Her disappearance became a sensation in the press. Stories began to circulate about her, some of them scandalous, almost none of them true. One story was true however: Mary had disappeared before, about three years earlier, under mysterious circumstances. Search parties went out looking for her. Then three days later she simply reappeared. Just off visiting a friend, she said. Terribly sorry for all the fuss. People wondered if it was a publicity stunt by the tobacco store.

It was no stunt this time. Three days after disappearing Mary's body was found in the Hudson River near Hoboken, New Jersey. Her murder has never been solved.

I learned about Mary from my mother, who related to me a family legend (which we have yet to be able to verify) that Edgar Allen Poe once wrote a story about one of our ancestors, a lady up in New York who was murdered. The story was called "The Mystery of Marie Rogêt." Poe had relocated Mary's story to Paris, and made it a sequel to the Rue Morgue.

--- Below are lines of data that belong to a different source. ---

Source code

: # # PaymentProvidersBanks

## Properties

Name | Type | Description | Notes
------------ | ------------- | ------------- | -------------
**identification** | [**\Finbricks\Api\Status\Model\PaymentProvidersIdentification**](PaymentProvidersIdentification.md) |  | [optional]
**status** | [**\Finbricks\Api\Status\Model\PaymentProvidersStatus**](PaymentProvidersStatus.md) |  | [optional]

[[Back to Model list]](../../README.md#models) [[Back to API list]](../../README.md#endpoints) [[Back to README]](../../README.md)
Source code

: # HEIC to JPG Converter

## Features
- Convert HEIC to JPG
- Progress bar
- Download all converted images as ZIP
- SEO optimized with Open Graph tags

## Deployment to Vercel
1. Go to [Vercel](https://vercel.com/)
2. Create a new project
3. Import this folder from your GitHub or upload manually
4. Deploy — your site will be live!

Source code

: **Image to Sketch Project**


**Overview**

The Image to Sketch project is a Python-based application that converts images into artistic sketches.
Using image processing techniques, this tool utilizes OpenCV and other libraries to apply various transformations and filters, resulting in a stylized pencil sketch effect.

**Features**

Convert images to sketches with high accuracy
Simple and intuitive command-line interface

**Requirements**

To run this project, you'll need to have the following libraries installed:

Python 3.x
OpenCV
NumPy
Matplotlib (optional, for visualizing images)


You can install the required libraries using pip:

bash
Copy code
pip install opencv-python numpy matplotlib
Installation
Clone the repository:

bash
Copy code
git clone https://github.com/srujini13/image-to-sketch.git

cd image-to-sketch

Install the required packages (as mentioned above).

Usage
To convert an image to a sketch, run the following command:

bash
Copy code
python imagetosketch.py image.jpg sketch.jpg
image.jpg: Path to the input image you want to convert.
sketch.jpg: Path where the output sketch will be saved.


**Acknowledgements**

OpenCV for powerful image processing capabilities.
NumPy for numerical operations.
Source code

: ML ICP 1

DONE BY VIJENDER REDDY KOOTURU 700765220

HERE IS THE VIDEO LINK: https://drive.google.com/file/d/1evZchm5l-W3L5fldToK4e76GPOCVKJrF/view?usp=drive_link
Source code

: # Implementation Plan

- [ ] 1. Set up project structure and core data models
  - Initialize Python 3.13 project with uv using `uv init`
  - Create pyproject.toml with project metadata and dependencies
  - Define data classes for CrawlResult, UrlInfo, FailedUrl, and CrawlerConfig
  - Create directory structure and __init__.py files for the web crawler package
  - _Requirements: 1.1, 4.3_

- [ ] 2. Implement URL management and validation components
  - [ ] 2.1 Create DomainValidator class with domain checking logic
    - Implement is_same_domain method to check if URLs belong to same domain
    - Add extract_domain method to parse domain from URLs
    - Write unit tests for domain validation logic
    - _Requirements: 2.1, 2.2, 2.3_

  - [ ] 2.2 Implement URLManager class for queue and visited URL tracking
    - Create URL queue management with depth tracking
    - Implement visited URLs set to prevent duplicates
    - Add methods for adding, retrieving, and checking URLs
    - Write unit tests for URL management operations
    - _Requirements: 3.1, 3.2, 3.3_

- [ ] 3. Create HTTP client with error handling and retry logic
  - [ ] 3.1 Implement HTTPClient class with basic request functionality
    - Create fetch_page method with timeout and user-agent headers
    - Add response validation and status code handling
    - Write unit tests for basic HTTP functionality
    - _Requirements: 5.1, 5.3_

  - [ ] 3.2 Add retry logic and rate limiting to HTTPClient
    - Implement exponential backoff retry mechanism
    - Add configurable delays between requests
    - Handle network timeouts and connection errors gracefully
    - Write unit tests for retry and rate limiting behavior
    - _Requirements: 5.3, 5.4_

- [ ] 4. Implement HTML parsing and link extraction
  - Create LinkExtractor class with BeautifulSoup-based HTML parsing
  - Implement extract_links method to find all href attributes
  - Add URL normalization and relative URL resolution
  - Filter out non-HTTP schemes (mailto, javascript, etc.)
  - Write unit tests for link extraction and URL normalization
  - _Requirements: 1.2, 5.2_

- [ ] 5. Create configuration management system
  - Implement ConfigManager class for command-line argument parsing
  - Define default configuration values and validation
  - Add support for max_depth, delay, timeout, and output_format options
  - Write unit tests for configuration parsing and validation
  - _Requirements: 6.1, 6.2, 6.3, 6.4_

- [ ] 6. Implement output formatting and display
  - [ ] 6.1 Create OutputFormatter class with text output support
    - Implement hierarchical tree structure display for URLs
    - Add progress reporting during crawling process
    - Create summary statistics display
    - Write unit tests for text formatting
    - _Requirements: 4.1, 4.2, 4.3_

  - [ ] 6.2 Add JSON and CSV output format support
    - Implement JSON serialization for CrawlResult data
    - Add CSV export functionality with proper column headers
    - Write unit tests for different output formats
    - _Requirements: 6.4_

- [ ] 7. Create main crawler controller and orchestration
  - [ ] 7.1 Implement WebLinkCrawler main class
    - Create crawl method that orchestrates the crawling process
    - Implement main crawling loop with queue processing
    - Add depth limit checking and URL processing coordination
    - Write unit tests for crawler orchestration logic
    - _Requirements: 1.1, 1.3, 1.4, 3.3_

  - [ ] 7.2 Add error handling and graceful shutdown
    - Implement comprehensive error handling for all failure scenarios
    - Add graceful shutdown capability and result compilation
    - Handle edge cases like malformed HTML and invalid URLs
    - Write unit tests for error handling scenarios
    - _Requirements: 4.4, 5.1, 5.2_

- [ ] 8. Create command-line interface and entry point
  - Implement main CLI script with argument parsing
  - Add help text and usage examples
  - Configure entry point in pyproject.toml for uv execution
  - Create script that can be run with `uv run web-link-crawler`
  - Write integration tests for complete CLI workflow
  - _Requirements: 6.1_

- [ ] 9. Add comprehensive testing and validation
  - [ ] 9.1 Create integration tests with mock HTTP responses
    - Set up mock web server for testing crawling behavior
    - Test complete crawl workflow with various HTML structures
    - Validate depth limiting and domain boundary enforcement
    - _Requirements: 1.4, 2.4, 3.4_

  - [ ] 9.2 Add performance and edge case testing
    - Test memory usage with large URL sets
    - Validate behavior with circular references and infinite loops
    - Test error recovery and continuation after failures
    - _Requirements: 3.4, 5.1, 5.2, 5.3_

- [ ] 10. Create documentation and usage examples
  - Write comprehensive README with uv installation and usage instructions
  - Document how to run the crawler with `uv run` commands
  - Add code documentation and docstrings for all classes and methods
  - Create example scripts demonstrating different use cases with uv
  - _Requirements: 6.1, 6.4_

In researching this story, I was struck by the scatalogical interest in her story by the press, the same interest which is shown by today's media in stories involving scandalous young women meeting tragic fates. Think Lindsay Lohan, Paris Hilton, not to mention girls with more reputable pasts and even more tragic fates, like Natalee Holloway and Brittany Murphy, even JonBenet Ramsey. Mary lived during a time of rapid expansion by the press, and fierce competition for readers. Her story, in a way, was one of the first examples of the formula the media uses even today to sensationalize tragedy.

Mary also lived during the time of suffrage movement, during which the rights of women also expanded. At the time her tragic story was also seen by some as an example of the dangers women faced in a more independent world.

My short story, "Mary Rogers" keeps all of that implicit. It is basically the story of a man searching for his lost love, and how he comes to truly know her by the story's end.

"Mary Rogers" is part of the collection, Strange Times.